* **Problem statement**:
Copying task for the records below: reproduce each one exactly and drop the pictures.
· · · ·
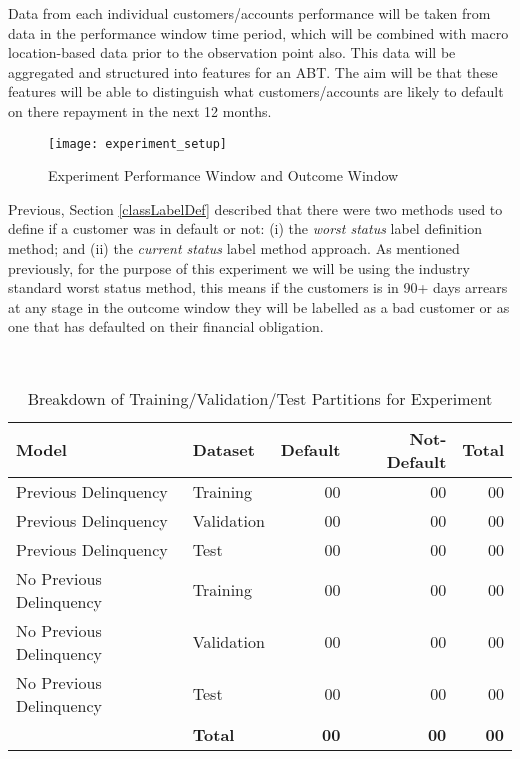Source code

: Data from each individual customers/accounts performance will be taken from data in the performance window time period, which will be combined with macro location-based data prior to the observation point also. This data will be aggregated and structured into features for an ABT. The aim will be that these features will be able to distinguish what customers/accounts are likely to default on there repayment in the next 12 months. 

\begin{figure}[h!]
	\texttt{[image: experiment\_setup]}
	\caption[Experiment Performance Window and Outcome Window]
	{Experiment Performance Window and Outcome Window}
	\label{fig:experiment_setup}
\end{figure}

Previous, Section \ref{classLabelDef} described that there were two methods used to define if a customer was in default or not: (i) the \textit{worst status} label definition method; and (ii) the \textit{current status} label method approach. As mentioned previously, for the purpose of this experiment we will be using the industry standard worst status method, this means if the customers is in 90+ days arrears at any stage in the outcome window they will be labelled as a bad customer or as one that has defaulted on their financial obligation. 

\begin{table}[H]
	\centering\
	\resizebox{\textwidth}{!}
	{
		\begin{tabular}{l| l|r|r|r}
			\hline
			\textbf{Model} &  \textbf{Dataset} & \textbf{Default} & \textbf{Not-Default} & \textbf{Total} \\
			\hline
			Previous Delinquency          & Training       & 00 & 00 & 00 \\
			Previous Delinquency          & Validation       & 00 & 00 & 00 \\
			Previous Delinquency          & Test & 00 & 00 & 00 \\ \hline
			No Previous Delinquency          & Training & 00 & 00 & 00 \\ 
			No Previous Delinquency          & Validation & 00 & 00 & 00 \\
			No Previous Delinquency          & Test & 00 & 00 & 00 \\
			\hline
		       &      	\textbf{Total }     & \textbf{00} & \textbf{00} & \textbf{00} \\ \hline
		\end{tabular}
	}
	\caption{Breakdown of Training/Validation/Test Partitions for Experiment}
\end{table}

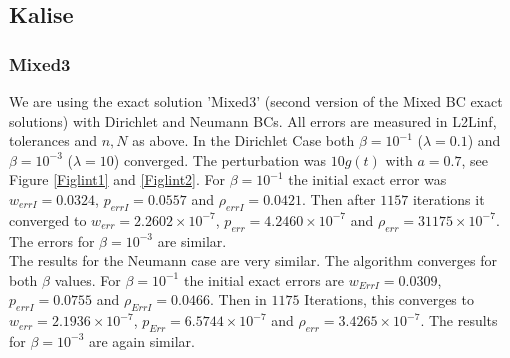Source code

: \documentclass[11pt, a4paper]{article}
\theoremstyle{definition}
\begin{document}
\subsection*{Kalise}
\subsubsection*{Mixed3}
We are using the exact solution 'Mixed3' (second version of the Mixed BC exact solutions) with Dirichlet and Neumann BCs. All errors are measured in L2Linf, tolerances and $n,N$ as above.
In the Dirichlet Case both $\beta = 10^{-1}$ ($\lambda =0.1$) and $\beta = 10^{-3}$ ($\lambda =10$) converged. The perturbation was $10g(t)$ with $a=0.7$, see Figure \ref{Figlint1} and \ref{Figlint2}.
For $\beta=10^{-1}$ the initial exact error was $w_{errI}= 0.0324$, $p_{errI} = 0.0557$ and $\rho_{errI}= 0.0421$. Then after $1157$ iterations it converged to $w_{err}= 2.2602 \times  10^{-7}$, $p_{err} = 4.2460 \times 10^{-7}$ and $\rho_{err} = 31175 \times 10^{-7}$. The errors for $\beta = 10^{-3}$ are similar.\\
The results for the Neumann case are very similar. The algorithm converges for both $\beta$ values. 
For $\beta = 10^{-1}$ the initial exact errors are $w_{ErrI}=0.0309$, $p_{errI} = 0.0755$ and $\rho_{ErrI}= 0.0466$. Then in $1175$ Iterations, this converges to $w_{err}= 2.1936 \times 10^{-7}$, $p_{Err}=6.5744 \times 10^{-7}$ and $\rho_{err} = 3.4265 \times 10^{-7}$. The results for $\beta = 10^{-3}$ are again similar.\\
\end{document}
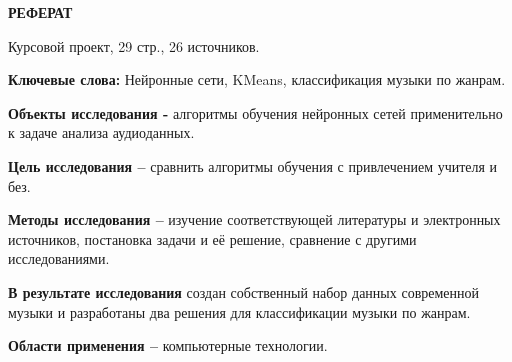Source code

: \begin{center}
  \large\bfseries{РЕФЕРАТ}
\end{center}

Курсовой проект, 29 стр., 26 источников.

\textbf{Ключевые слова:} Нейронные сети, KMeans, классификация музыки по жанрам.

\textbf{Объекты исследования -} алгоритмы обучения нейронных сетей применительно к задаче анализа аудиоданных.

\textbf{Цель исследования --} сравнить алгоритмы обучения с привлечением учителя и без.

\textbf{Методы исследования --} изучение соответствующей литературы и электронных источников, постановка задачи и её решение, сравнение с другими исследованиями.

\textbf{В результате исследования} создан собственный набор данных современной музыки и разработаны два решения для классификации музыки по жанрам.

\textbf{Области применения --} компьютерные технологии.

\newpage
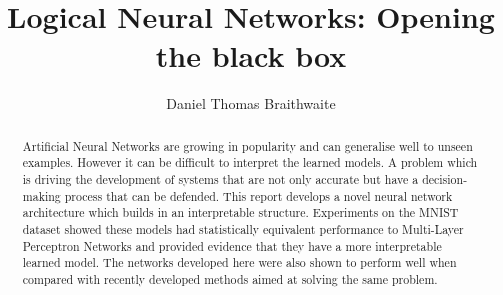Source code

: \documentclass[11pt
              , a4paper
              , openright
              ]{report}
\title{Logical Neural Networks: Opening the black box}
\author{Daniel Thomas Braithwaite}
\date{}
\theoremstyle{definition}
\begin{document}
\frontmatter



\begin{abstract}
Artificial Neural Networks are growing in popularity and can generalise well to unseen examples. However it can be difficult to interpret the learned models. A problem which is driving the development of systems that are not only accurate but have a decision-making process that can be defended. This report develops a novel neural network architecture which builds in an interpretable structure. Experiments on the MNIST dataset showed these models had statistically equivalent performance to Multi-Layer Perceptron Networks and provided evidence that they have a more interpretable learned model. The networks developed here were also shown to perform well when compared with recently developed methods aimed at solving the same problem.

\end{abstract}


\maketitle



\tableofcontents



\mainmatter









\backmatter



%




\end{document}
· · · ·
* **Response to the exercise**:
Source code

: Data from each individual customers/accounts performance will be taken from data in the performance window time period, which will be combined with macro location-based data prior to the observation point also. This data will be aggregated and structured into features for an ABT. The aim will be that these features will be able to distinguish what customers/accounts are likely to default on there repayment in the next 12 months. 

\begin{figure}[h!]
	\texttt{[image: experiment\_setup]}
	\caption[Experiment Performance Window and Outcome Window]
	{Experiment Performance Window and Outcome Window}
	\label{fig:experiment_setup}
\end{figure}

Previous, Section \ref{classLabelDef} described that there were two methods used to define if a customer was in default or not: (i) the \textit{worst status} label definition method; and (ii) the \textit{current status} label method approach. As mentioned previously, for the purpose of this experiment we will be using the industry standard worst status method, this means if the customers is in 90+ days arrears at any stage in the outcome window they will be labelled as a bad customer or as one that has defaulted on their financial obligation. 

\begin{table}[H]
	\centering\
	\resizebox{\textwidth}{!}
	{
		\begin{tabular}{l| l|r|r|r}
			\hline
			\textbf{Model} &  \textbf{Dataset} & \textbf{Default} & \textbf{Not-Default} & \textbf{Total} \\
			\hline
			Previous Delinquency          & Training       & 00 & 00 & 00 \\
			Previous Delinquency          & Validation       & 00 & 00 & 00 \\
			Previous Delinquency          & Test & 00 & 00 & 00 \\ \hline
			No Previous Delinquency          & Training & 00 & 00 & 00 \\ 
			No Previous Delinquency          & Validation & 00 & 00 & 00 \\
			No Previous Delinquency          & Test & 00 & 00 & 00 \\
			\hline
		       &      	\textbf{Total }     & \textbf{00} & \textbf{00} & \textbf{00} \\ \hline
		\end{tabular}
	}
	\caption{Breakdown of Training/Validation/Test Partitions for Experiment}
\end{table}

Source code

: \documentclass[11pt, a4paper]{article}
\theoremstyle{definition}
\begin{document}
\subsection*{Kalise}
\subsubsection*{Mixed3}
We are using the exact solution 'Mixed3' (second version of the Mixed BC exact solutions) with Dirichlet and Neumann BCs. All errors are measured in L2Linf, tolerances and $n,N$ as above.
In the Dirichlet Case both $\beta = 10^{-1}$ ($\lambda =0.1$) and $\beta = 10^{-3}$ ($\lambda =10$) converged. The perturbation was $10g(t)$ with $a=0.7$, see Figure \ref{Figlint1} and \ref{Figlint2}.
For $\beta=10^{-1}$ the initial exact error was $w_{errI}= 0.0324$, $p_{errI} = 0.0557$ and $\rho_{errI}= 0.0421$. Then after $1157$ iterations it converged to $w_{err}= 2.2602 \times  10^{-7}$, $p_{err} = 4.2460 \times 10^{-7}$ and $\rho_{err} = 31175 \times 10^{-7}$. The errors for $\beta = 10^{-3}$ are similar.\\
The results for the Neumann case are very similar. The algorithm converges for both $\beta$ values. 
For $\beta = 10^{-1}$ the initial exact errors are $w_{ErrI}=0.0309$, $p_{errI} = 0.0755$ and $\rho_{ErrI}= 0.0466$. Then in $1175$ Iterations, this converges to $w_{err}= 2.1936 \times 10^{-7}$, $p_{Err}=6.5744 \times 10^{-7}$ and $\rho_{err} = 3.4265 \times 10^{-7}$. The results for $\beta = 10^{-3}$ are again similar.\\
\end{document}
Source code

: \begin{center}
  \large\bfseries{РЕФЕРАТ}
\end{center}

Курсовой проект, 29 стр., 26 источников.

\textbf{Ключевые слова:} Нейронные сети, KMeans, классификация музыки по жанрам.

\textbf{Объекты исследования -} алгоритмы обучения нейронных сетей применительно к задаче анализа аудиоданных.

\textbf{Цель исследования --} сравнить алгоритмы обучения с привлечением учителя и без.

\textbf{Методы исследования --} изучение соответствующей литературы и электронных источников, постановка задачи и её решение, сравнение с другими исследованиями.

\textbf{В результате исследования} создан собственный набор данных современной музыки и разработаны два решения для классификации музыки по жанрам.

\textbf{Области применения --} компьютерные технологии.

\newpage
Source code

: \documentclass[11pt
              , a4paper
              , openright
              ]{report}
\title{Logical Neural Networks: Opening the black box}
\author{Daniel Thomas Braithwaite}
\date{}
\theoremstyle{definition}
\begin{document}
\frontmatter



\begin{abstract}
Artificial Neural Networks are growing in popularity and can generalise well to unseen examples. However it can be difficult to interpret the learned models. A problem which is driving the development of systems that are not only accurate but have a decision-making process that can be defended. This report develops a novel neural network architecture which builds in an interpretable structure. Experiments on the MNIST dataset showed these models had statistically equivalent performance to Multi-Layer Perceptron Networks and provided evidence that they have a more interpretable learned model. The networks developed here were also shown to perform well when compared with recently developed methods aimed at solving the same problem.

\end{abstract}


\maketitle



\tableofcontents



\mainmatter









\backmatter



%




\end{document}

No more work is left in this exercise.